> THE TASK: Of the records that follow, copy only the lines from the line containing "node (such as" to the line containing "driving source.", both included, exactly as written.

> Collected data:
——

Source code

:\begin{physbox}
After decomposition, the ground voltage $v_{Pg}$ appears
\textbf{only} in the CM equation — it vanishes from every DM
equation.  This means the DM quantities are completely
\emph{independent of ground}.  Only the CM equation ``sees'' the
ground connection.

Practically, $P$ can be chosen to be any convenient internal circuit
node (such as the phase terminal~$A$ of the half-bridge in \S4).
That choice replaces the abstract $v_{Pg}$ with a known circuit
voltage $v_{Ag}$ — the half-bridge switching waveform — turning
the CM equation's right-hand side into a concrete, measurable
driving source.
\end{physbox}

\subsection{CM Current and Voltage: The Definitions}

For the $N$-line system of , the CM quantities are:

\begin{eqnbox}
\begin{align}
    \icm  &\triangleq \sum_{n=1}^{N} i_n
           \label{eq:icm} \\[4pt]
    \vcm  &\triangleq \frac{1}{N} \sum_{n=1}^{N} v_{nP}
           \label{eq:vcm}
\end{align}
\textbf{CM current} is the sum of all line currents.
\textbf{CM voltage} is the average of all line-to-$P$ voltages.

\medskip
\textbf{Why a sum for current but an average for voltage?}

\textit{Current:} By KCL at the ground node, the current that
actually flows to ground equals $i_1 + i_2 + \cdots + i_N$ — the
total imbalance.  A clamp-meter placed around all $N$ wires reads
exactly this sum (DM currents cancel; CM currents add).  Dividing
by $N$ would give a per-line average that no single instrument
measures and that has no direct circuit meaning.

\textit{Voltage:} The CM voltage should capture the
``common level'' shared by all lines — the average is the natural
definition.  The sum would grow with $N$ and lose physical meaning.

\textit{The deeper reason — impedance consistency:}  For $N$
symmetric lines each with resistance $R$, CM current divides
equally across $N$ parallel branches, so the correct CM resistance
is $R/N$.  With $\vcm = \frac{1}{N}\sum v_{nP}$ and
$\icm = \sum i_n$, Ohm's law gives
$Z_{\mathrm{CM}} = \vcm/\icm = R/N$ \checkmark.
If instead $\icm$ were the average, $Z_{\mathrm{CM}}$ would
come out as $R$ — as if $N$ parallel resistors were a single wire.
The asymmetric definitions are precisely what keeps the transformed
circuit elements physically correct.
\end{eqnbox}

——

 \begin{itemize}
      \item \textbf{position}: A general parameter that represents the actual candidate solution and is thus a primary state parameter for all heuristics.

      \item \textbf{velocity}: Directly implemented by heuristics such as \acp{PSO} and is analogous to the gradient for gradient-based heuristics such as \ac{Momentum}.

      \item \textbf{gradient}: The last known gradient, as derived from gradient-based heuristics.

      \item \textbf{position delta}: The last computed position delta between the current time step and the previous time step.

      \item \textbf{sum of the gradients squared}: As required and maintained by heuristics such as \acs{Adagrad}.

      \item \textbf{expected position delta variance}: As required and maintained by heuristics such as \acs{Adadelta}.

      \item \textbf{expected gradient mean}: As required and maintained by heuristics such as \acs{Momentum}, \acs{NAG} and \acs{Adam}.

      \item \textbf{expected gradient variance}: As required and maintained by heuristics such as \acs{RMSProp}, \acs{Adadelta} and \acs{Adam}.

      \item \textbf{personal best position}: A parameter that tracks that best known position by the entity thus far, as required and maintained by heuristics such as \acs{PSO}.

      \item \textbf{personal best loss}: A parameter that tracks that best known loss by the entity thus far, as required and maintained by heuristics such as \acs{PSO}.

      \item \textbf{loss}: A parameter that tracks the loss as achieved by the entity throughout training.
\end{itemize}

——

> SOLUTION:
node (such as the phase terminal~$A$ of the half-bridge in \S4).
That choice replaces the abstract $v_{Pg}$ with a known circuit
voltage $v_{Ag}$ — the half-bridge switching waveform — turning
the CM equation's right-hand side into a concrete, measurable
driving source.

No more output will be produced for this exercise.